Clara pikir semua sudah selesai, namun dia terbangun di raga orang lain dan menjadi ibu dua anak yang di buang suaminya. Clara tak tahu cara mengurus anak kecil, dia berpikir jika mereka merepotkan.
Namun, pemikiran itu berubah saat kedua anaknya menunjukan kebencian yang begitu besar padanya. Clara merasa aneh, bagaimana bisa anak polos seperti mereka membenci ibunya sendiri? Clara bertekad untuk mencari tahu alasannya, dan menuntut balas pada suami dan juga organisasinya yang telah membuat dia mengalami kejadian menyedihkan seperti itu.

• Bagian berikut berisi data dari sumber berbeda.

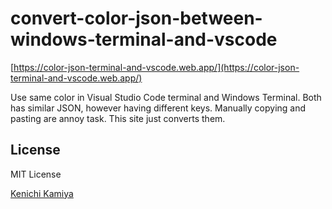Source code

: # convert-color-json-between-windows-terminal-and-vscode

[https://color-json-terminal-and-vscode.web.app/](https://color-json-terminal-and-vscode.web.app/)

Use same color in Visual Studio Code terminal and Windows Terminal.
Both has similar JSON, however having different keys. Manually copying and pasting are annoy task.
This site just converts them.

## License

MIT License

[Kenichi Kamiya](https://github.com/kachick)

Karya ini diterbitkan atas izin NovelToon eka zeya257, isi konten hanyalah pandangan pribadi pembuatnya, tidak mewakili NovelToon sendiri
Bab 16
Bangunan tersebut berubah menjadi neraka dalam hitungan detik.

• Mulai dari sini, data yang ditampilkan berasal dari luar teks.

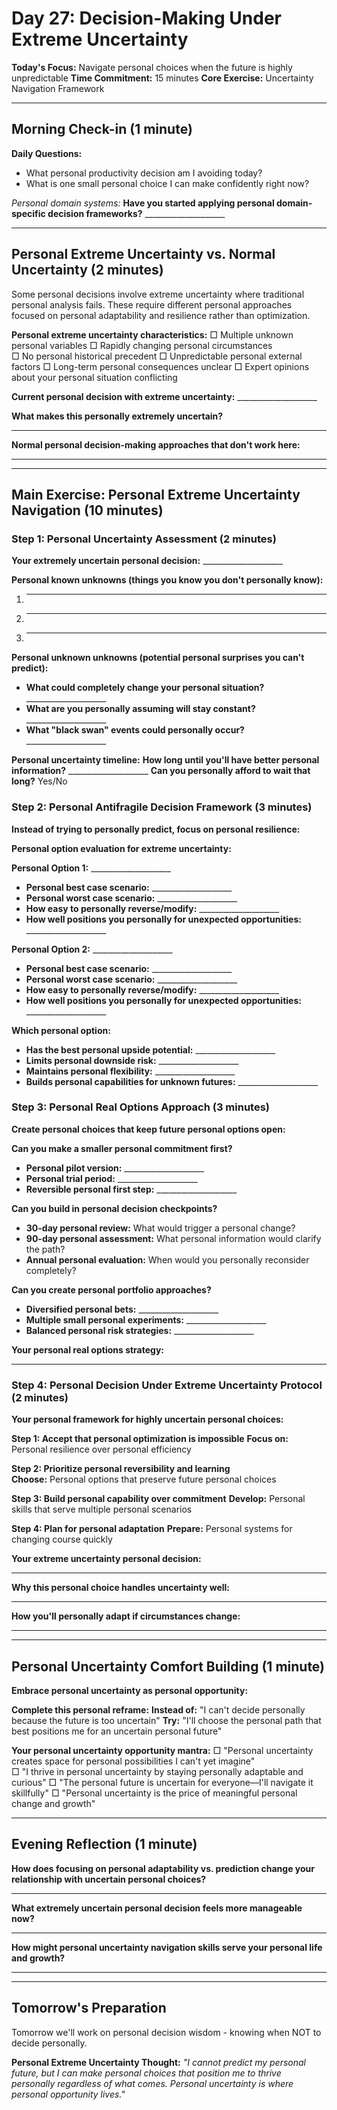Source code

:# Day 27: Decision-Making Under Extreme Uncertainty

**Today's Focus:** Navigate personal choices when the future is highly unpredictable
**Time Commitment:** 15 minutes
**Core Exercise:** Uncertainty Navigation Framework

---

## Morning Check-in (1 minute)

**Daily Questions:**
- What personal productivity decision am I avoiding today?
- What is one small personal choice I can make confidently right now?

*Personal domain systems:*
**Have you started applying personal domain-specific decision frameworks?** ____________________

---

## Personal Extreme Uncertainty vs. Normal Uncertainty (2 minutes)

Some personal decisions involve extreme uncertainty where traditional personal analysis fails. These require different personal approaches focused on personal adaptability and resilience rather than optimization.

**Personal extreme uncertainty characteristics:**
□ Multiple unknown personal variables
□ Rapidly changing personal circumstances  
□ No personal historical precedent
□ Unpredictable personal external factors
□ Long-term personal consequences unclear
□ Expert opinions about your personal situation conflicting

**Current personal decision with extreme uncertainty:** ____________________

**What makes this personally extremely uncertain?**
____________________

**Normal personal decision-making approaches that don't work here:**
____________________

---

## Main Exercise: Personal Extreme Uncertainty Navigation (10 minutes)

### Step 1: Personal Uncertainty Assessment (2 minutes)

**Your extremely uncertain personal decision:** ____________________

**Personal known unknowns (things you know you don't personally know):**
1. ____________________
2. ____________________
3. ____________________

**Personal unknown unknowns (potential personal surprises you can't predict):**
- **What could completely change your personal situation?** ____________________
- **What are you personally assuming will stay constant?** ____________________
- **What "black swan" events could personally occur?** ____________________

**Personal uncertainty timeline:**
**How long until you'll have better personal information?** ____________________
**Can you personally afford to wait that long?** Yes/No

### Step 2: Personal Antifragile Decision Framework (3 minutes)

**Instead of trying to personally predict, focus on personal resilience:**

**Personal option evaluation for extreme uncertainty:**

**Personal Option 1:** ____________________
- **Personal best case scenario:** ____________________
- **Personal worst case scenario:** ____________________
- **How easy to personally reverse/modify:** ____________________
- **How well positions you personally for unexpected opportunities:** ____________________

**Personal Option 2:** ____________________
- **Personal best case scenario:** ____________________
- **Personal worst case scenario:** ____________________
- **How easy to personally reverse/modify:** ____________________
- **How well positions you personally for unexpected opportunities:** ____________________

**Which personal option:**
- **Has the best personal upside potential:** ____________________
- **Limits personal downside risk:** ____________________
- **Maintains personal flexibility:** ____________________
- **Builds personal capabilities for unknown futures:** ____________________

### Step 3: Personal Real Options Approach (3 minutes)

**Create personal choices that keep future personal options open:**

**Can you make a smaller personal commitment first?**
- **Personal pilot version:** ____________________
- **Personal trial period:** ____________________
- **Reversible personal first step:** ____________________

**Can you build in personal decision checkpoints?**
- **30-day personal review:** What would trigger a personal change?
- **90-day personal assessment:** What personal information would clarify the path?
- **Annual personal evaluation:** When would you personally reconsider completely?

**Can you create personal portfolio approaches?**
- **Diversified personal bets:** ____________________
- **Multiple small personal experiments:** ____________________
- **Balanced personal risk strategies:** ____________________

**Your personal real options strategy:**
____________________

### Step 4: Personal Decision Under Extreme Uncertainty Protocol (2 minutes)

**Your personal framework for highly uncertain personal choices:**

**Step 1: Accept that personal optimization is impossible**
**Focus on:** Personal resilience over personal efficiency

**Step 2: Prioritize personal reversibility and learning**  
**Choose:** Personal options that preserve future personal choices

**Step 3: Build personal capability over commitment**
**Develop:** Personal skills that serve multiple personal scenarios

**Step 4: Plan for personal adaptation**
**Prepare:** Personal systems for changing course quickly

**Your extreme uncertainty personal decision:**
____________________

**Why this personal choice handles uncertainty well:**
____________________

**How you'll personally adapt if circumstances change:**
____________________

---

## Personal Uncertainty Comfort Building (1 minute)

**Embrace personal uncertainty as personal opportunity:**

**Complete this personal reframe:**
**Instead of:** "I can't decide personally because the future is too uncertain"
**Try:** "I'll choose the personal path that best positions me for an uncertain personal future"

**Your personal uncertainty opportunity mantra:**
□ "Personal uncertainty creates space for personal possibilities I can't yet imagine"  
□ "I thrive in personal uncertainty by staying personally adaptable and curious"
□ "The personal future is uncertain for everyone—I'll navigate it skillfully"
□ "Personal uncertainty is the price of meaningful personal change and growth"

---

## Evening Reflection (1 minute)

**How does focusing on personal adaptability vs. prediction change your relationship with uncertain personal choices?**
____________________

**What extremely uncertain personal decision feels more manageable now?**
____________________

**How might personal uncertainty navigation skills serve your personal life and growth?**
____________________

---

## Tomorrow's Preparation
Tomorrow we'll work on personal decision wisdom - knowing when NOT to decide personally.

**Personal Extreme Uncertainty Thought:**
*"I cannot predict my personal future, but I can make personal choices that position me to thrive personally regardless of what comes. Personal uncertainty is where personal opportunity lives."*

Aldric bergerak lebih dulu. Tubuhnya melesat rendah, menghindari rentetan peluru yang menghantam dinding besi di belakangnya. Percikan api memantul liar, suara tembakan saling bersahutan memekakkan telinga.
Aldric berguling ke samping, mengambil besi panjang yang tergeletak di lantai, lalu melemparkannya tepat ke wajah salah satu anak buah Black Spider.
Dugh!
Pria itu terjengkang, hidungnya patah sebelum sempat menarik pelatuknya.
Toby tidak kalah cepat. Dia meloncat ke atas peti kayu, lalu menjatuhkan diri dengan siku menghantam tengkuk lawan. Suara tulang beradu terdengar kering. Tanpa menunggu, Toby merebut senjata lawan dan menembak lutut pria lain yang berlari ke arahnya.
Aldric sudah berada di tengah kerumunan. Gerakannya efisien, tanpa emosi berlebih. Satu pukulan ke rahang, satu tendangan ke perut, siku menghantam tulang rusuk. Dia tidak membuang tenaga untuk hal yang tidak perlu. Setiap serangan ditujukan untuk melumpuhkan.
Seorang pria menyerangnya dari belakang dengan pisau.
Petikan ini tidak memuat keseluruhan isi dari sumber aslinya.